TV review: ‘Phil Spector’
Wed, Mar 20, 2013 (4:37 p.m.)
- Phil Spector
- March 24, 9 p.m., HBO
The HBO movie Phil Spector opens with the disclaimer, “This is a work of fiction. It’s not ‘based on a true story.’ It is a drama inspired by actual persons in a trial, but it is neither an attempt to depict the actual persons, nor to comment upon the trial or its outcome,” which raises the questions of what, exactly, the movie is about if it’s not an attempt to depict or comment on the actual events of famed music producer Spector’s 2007 trial for the murder of actress Lana Clarkson. Writer-director David Mamet has certainly never been one to follow established conventions, and so anyone expecting a biopic or even a true-crime procedural out of Phil Spector is going to be very frustrated.

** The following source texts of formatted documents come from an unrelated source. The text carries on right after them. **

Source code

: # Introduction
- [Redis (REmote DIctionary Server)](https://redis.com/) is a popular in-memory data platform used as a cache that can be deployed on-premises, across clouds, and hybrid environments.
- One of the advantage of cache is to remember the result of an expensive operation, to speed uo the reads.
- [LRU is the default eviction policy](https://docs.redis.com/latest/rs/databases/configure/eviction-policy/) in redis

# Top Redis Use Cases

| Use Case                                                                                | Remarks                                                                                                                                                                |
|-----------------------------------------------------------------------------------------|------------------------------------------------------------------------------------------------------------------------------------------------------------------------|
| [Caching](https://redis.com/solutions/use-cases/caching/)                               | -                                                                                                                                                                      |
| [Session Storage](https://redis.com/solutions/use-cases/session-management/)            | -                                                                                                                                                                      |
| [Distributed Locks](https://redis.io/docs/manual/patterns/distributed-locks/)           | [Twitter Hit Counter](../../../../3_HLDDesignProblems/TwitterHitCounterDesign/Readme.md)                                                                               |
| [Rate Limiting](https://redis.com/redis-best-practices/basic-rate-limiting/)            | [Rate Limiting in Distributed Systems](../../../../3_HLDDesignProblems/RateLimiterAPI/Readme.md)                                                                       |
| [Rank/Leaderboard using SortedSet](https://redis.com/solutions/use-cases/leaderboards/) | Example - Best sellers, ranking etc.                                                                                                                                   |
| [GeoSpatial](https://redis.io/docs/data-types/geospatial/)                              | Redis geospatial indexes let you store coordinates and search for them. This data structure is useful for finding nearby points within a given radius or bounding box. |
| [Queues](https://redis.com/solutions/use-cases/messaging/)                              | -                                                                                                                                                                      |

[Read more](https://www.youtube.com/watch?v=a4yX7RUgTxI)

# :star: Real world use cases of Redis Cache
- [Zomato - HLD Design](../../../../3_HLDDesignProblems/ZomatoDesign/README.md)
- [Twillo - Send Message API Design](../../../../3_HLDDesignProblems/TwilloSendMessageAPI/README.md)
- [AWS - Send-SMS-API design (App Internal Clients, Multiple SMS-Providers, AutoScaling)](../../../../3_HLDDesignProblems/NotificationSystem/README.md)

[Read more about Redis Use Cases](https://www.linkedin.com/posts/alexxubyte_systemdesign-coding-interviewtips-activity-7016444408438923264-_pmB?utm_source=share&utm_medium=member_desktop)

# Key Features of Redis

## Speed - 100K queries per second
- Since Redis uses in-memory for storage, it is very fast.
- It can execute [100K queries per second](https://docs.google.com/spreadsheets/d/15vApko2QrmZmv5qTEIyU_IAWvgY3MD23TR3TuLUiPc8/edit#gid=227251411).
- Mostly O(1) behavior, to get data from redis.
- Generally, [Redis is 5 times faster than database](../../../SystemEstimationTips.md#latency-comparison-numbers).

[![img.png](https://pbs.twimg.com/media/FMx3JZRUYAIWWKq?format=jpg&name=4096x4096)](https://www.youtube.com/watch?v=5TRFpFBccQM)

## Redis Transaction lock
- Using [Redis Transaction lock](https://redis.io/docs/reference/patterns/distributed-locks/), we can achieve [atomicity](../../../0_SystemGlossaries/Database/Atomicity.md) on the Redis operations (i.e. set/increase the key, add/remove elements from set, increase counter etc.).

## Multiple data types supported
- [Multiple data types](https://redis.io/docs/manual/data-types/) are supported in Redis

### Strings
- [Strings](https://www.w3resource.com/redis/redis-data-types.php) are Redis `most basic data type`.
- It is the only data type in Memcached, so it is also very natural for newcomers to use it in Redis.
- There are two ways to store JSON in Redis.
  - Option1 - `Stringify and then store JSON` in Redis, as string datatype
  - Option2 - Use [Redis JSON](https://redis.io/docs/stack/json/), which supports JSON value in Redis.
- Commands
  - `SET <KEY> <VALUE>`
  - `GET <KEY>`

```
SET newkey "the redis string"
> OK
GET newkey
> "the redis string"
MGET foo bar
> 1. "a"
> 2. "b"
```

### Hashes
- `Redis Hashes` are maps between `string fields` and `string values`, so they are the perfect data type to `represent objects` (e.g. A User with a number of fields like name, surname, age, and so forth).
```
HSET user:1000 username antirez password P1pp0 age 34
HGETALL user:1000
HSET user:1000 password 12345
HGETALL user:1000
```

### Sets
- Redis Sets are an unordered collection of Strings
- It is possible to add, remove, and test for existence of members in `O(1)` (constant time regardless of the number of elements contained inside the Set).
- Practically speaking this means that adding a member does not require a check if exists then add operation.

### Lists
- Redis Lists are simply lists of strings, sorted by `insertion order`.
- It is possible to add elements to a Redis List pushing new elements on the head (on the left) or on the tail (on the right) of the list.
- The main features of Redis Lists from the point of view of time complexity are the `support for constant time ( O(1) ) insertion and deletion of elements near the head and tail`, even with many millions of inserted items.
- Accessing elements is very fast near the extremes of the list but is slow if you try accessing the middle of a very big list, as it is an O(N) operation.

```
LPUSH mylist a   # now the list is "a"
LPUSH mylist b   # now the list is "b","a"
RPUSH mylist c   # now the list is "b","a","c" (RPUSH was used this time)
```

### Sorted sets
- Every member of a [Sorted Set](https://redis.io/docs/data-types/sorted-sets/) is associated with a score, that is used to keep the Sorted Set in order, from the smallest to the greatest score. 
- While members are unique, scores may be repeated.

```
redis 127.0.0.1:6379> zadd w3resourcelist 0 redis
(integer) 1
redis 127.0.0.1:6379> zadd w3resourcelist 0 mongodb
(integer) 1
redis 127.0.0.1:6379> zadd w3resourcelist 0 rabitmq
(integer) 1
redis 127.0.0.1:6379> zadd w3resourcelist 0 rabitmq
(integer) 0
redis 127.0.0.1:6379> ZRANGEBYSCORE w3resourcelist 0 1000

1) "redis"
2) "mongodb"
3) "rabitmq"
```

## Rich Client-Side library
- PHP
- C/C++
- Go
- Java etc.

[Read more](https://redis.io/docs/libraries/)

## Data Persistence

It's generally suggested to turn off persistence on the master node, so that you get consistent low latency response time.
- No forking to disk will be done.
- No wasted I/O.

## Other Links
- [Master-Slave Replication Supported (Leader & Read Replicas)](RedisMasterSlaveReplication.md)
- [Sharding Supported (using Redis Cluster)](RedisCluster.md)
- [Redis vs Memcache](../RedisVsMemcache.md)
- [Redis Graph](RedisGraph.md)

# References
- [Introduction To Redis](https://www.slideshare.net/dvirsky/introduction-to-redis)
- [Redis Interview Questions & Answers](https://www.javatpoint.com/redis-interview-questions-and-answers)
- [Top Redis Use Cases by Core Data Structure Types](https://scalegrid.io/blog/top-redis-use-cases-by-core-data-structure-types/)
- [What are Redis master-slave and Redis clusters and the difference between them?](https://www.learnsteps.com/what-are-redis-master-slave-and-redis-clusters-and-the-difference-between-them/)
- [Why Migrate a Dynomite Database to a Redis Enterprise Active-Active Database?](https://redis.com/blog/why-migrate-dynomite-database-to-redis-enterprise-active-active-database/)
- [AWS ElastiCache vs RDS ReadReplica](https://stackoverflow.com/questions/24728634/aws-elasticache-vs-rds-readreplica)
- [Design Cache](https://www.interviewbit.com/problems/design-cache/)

What Mamet is interested in is a very narrow period of time at the end of Spector’s 2007 trial (which ended in a hung jury; Spector was convicted in a second trial in 2009), when attorney Linda Kenney Baden (Helen Mirren) took over as Spector’s primary counsel. The movie begins well after Spector’s arrest and the start of his trial, and ends before any verdict is reached (in either trial). Baden, who served as a consultant on the film, is really the main character, and Mamet spends as much time on the pneumonia she suffered while defending Spector (Al Pacino) as he does on the eccentric millionaire’s explanation for what really happened to Clarkson (to which Mamet is clearly sympathetic).
Although the movie has plenty of Mamet’s trademark circular dialogue, which is as frustrating and meaningless as ever, Mamet also writes florid monologues for Pacino, who chews the scenery with gusto. Pacino’s overacting is probably appropriate for the flamboyant Spector, but it tends to overshadow everyone around him. As much as Mamet wants to make the movie about Baden, and as strong an actor as Mirren can be (even if she struggles a bit with her American accent), Pacino completely takes over whenever he’s onscreen. Sometimes that can be fascinating, but, much like most of Mamet’s choices, too often it just comes across as self-indulgent.